Описание сада и узловой образ плода привычно обозначали на аллегорическом языке преимущественную значимость нравоучительной пользы
и вторичность эстетического удовольствия в словесном искусстве (см.: Galand-Hallyn 1994, 126–127). Суждения Квинтилиана проистекали из общей программы воспитания «истинного гражданина, способного управлять общественными и частными делами, умеющаго советами своими содержать спокойствие между сожительствующими, ограждать их законами, назидать здравыми суждениями» (Квинтилиан 1834, I, V). Учение Квинтилиана было востребовано новоевропейской аристократической педагогикой, в частности иезуитами, готовившими своих учеников к государственной деятельности (см.: Flamarion 1998, 1285).

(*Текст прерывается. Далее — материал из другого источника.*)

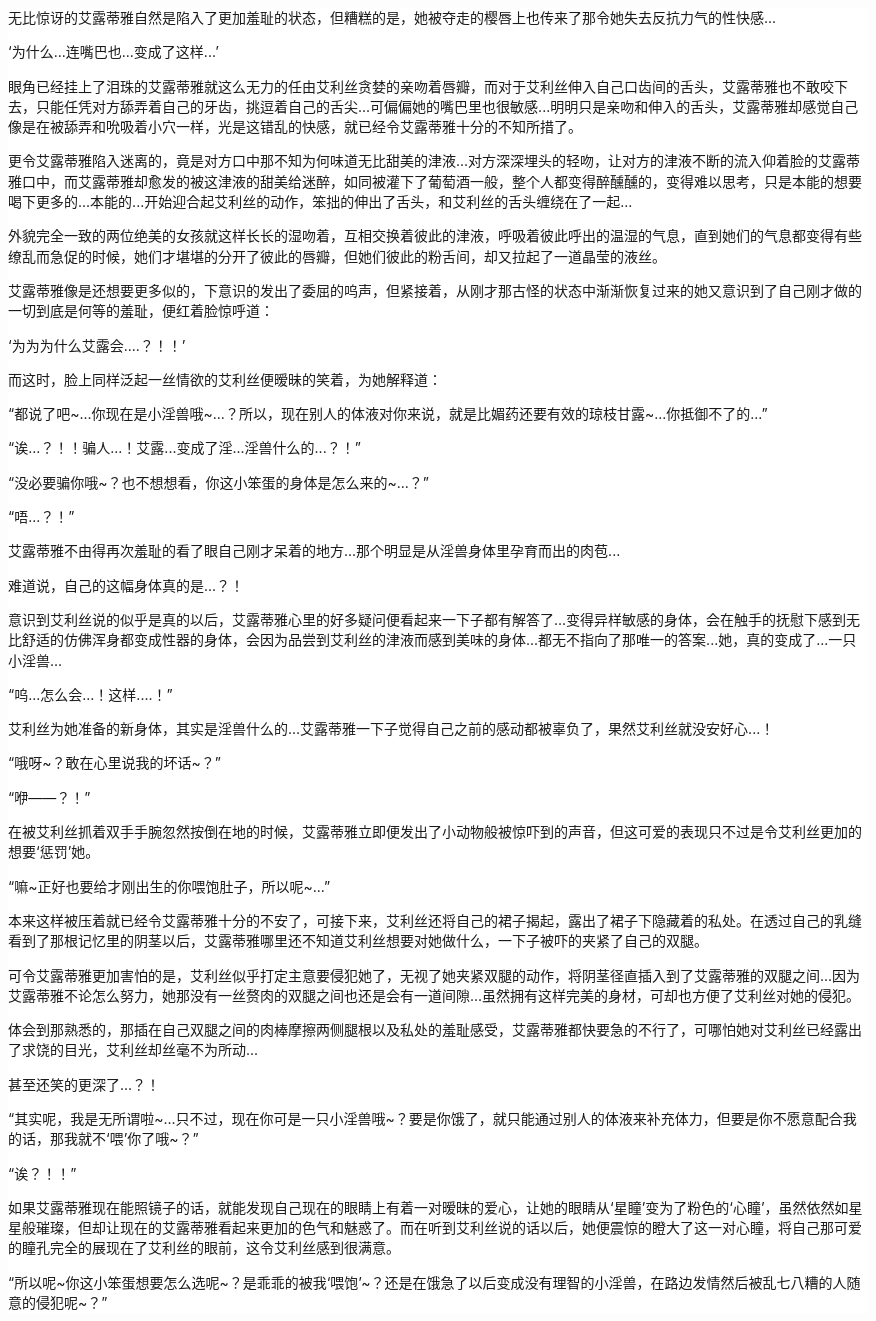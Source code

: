 无比惊讶的艾露蒂雅自然是陷入了更加羞耻的状态，但糟糕的是，她被夺走的樱唇上也传来了那令她失去反抗力气的性快感...

‘为什么...连嘴巴也...变成了这样...’

眼角已经挂上了泪珠的艾露蒂雅就这么无力的任由艾利丝贪婪的亲吻着唇瓣，而对于艾利丝伸入自己口齿间的舌头，艾露蒂雅也不敢咬下去，只能任凭对方舔弄着自己的牙齿，挑逗着自己的舌尖...可偏偏她的嘴巴里也很敏感...明明只是亲吻和伸入的舌头，艾露蒂雅却感觉自己像是在被舔弄和吮吸着小穴一样，光是这错乱的快感，就已经令艾露蒂雅十分的不知所措了。

更令艾露蒂雅陷入迷离的，竟是对方口中那不知为何味道无比甜美的津液...对方深深埋头的轻吻，让对方的津液不断的流入仰着脸的艾露蒂雅口中，而艾露蒂雅却愈发的被这津液的甜美给迷醉，如同被灌下了葡萄酒一般，整个人都变得醉醺醺的，变得难以思考，只是本能的想要喝下更多的...本能的...开始迎合起艾利丝的动作，笨拙的伸出了舌头，和艾利丝的舌头缠绕在了一起...

外貌完全一致的两位绝美的女孩就这样长长的湿吻着，互相交换着彼此的津液，呼吸着彼此呼出的温湿的气息，直到她们的气息都变得有些缭乱而急促的时候，她们才堪堪的分开了彼此的唇瓣，但她们彼此的粉舌间，却又拉起了一道晶莹的液丝。

艾露蒂雅像是还想要更多似的，下意识的发出了委屈的呜声，但紧接着，从刚才那古怪的状态中渐渐恢复过来的她又意识到了自己刚才做的一切到底是何等的羞耻，便红着脸惊呼道：

‘为为为什么艾露会....？！！’

而这时，脸上同样泛起一丝情欲的艾利丝便暧昧的笑着，为她解释道：

“都说了吧~...你现在是小淫兽哦~...？所以，现在别人的体液对你来说，就是比媚药还要有效的琼枝甘露~...你抵御不了的...”

“诶...？！！骗人...！艾露...变成了淫...淫兽什么的...？！”

“没必要骗你哦~？也不想想看，你这小笨蛋的身体是怎么来的~...？”

“唔...？！”

艾露蒂雅不由得再次羞耻的看了眼自己刚才呆着的地方...那个明显是从淫兽身体里孕育而出的肉苞...

难道说，自己的这幅身体真的是...？！

意识到艾利丝说的似乎是真的以后，艾露蒂雅心里的好多疑问便看起来一下子都有解答了...变得异样敏感的身体，会在触手的抚慰下感到无比舒适的仿佛浑身都变成性器的身体，会因为品尝到艾利丝的津液而感到美味的身体...都无不指向了那唯一的答案...她，真的变成了...一只小淫兽...

“呜...怎么会...！这样....！”

艾利丝为她准备的新身体，其实是淫兽什么的...艾露蒂雅一下子觉得自己之前的感动都被辜负了，果然艾利丝就没安好心...！

“哦呀~？敢在心里说我的坏话~？”

“咿——？！”

在被艾利丝抓着双手手腕忽然按倒在地的时候，艾露蒂雅立即便发出了小动物般被惊吓到的声音，但这可爱的表现只不过是令艾利丝更加的想要‘惩罚’她。

“嘛~正好也要给才刚出生的你喂饱肚子，所以呢~...”

本来这样被压着就已经令艾露蒂雅十分的不安了，可接下来，艾利丝还将自己的裙子揭起，露出了裙子下隐藏着的私处。在透过自己的乳缝看到了那根记忆里的阴茎以后，艾露蒂雅哪里还不知道艾利丝想要对她做什么，一下子被吓的夹紧了自己的双腿。

可令艾露蒂雅更加害怕的是，艾利丝似乎打定主意要侵犯她了，无视了她夹紧双腿的动作，将阴茎径直插入到了艾露蒂雅的双腿之间...因为艾露蒂雅不论怎么努力，她那没有一丝赘肉的双腿之间也还是会有一道间隙...虽然拥有这样完美的身材，可却也方便了艾利丝对她的侵犯。

体会到那熟悉的，那插在自己双腿之间的肉棒摩擦两侧腿根以及私处的羞耻感受，艾露蒂雅都快要急的不行了，可哪怕她对艾利丝已经露出了求饶的目光，艾利丝却丝毫不为所动...

甚至还笑的更深了...？！

“其实呢，我是无所谓啦~...只不过，现在你可是一只小淫兽哦~？要是你饿了，就只能通过别人的体液来补充体力，但要是你不愿意配合我的话，那我就不‘喂’你了哦~？”

“诶？！！”

如果艾露蒂雅现在能照镜子的话，就能发现自己现在的眼睛上有着一对暧昧的爱心，让她的眼睛从‘星瞳’变为了粉色的‘心瞳’，虽然依然如星星般璀璨，但却让现在的艾露蒂雅看起来更加的色气和魅惑了。而在听到艾利丝说的话以后，她便震惊的瞪大了这一对心瞳，将自己那可爱的瞳孔完全的展现在了艾利丝的眼前，这令艾利丝感到很满意。

“所以呢~你这小笨蛋想要怎么选呢~？是乖乖的被我‘喂饱’~？还是在饿急了以后变成没有理智的小淫兽，在路边发情然后被乱七八糟的人随意的侵犯呢~？”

Автор французского перевода 1718 г. в посвящении регенту рассуждал о воспитании монархов, в том числе малолетнего Людовика XV, и провозглашал, что трактат Квинтилиана «a tousjours regardé comme le plus propre qu’il y eust à former l’esprit, le goust, & les moeurs des hommes» ([всегда считался наилучшим для воспитания ума, вкуса, и нравов] – Quintilien 1718, без паг.).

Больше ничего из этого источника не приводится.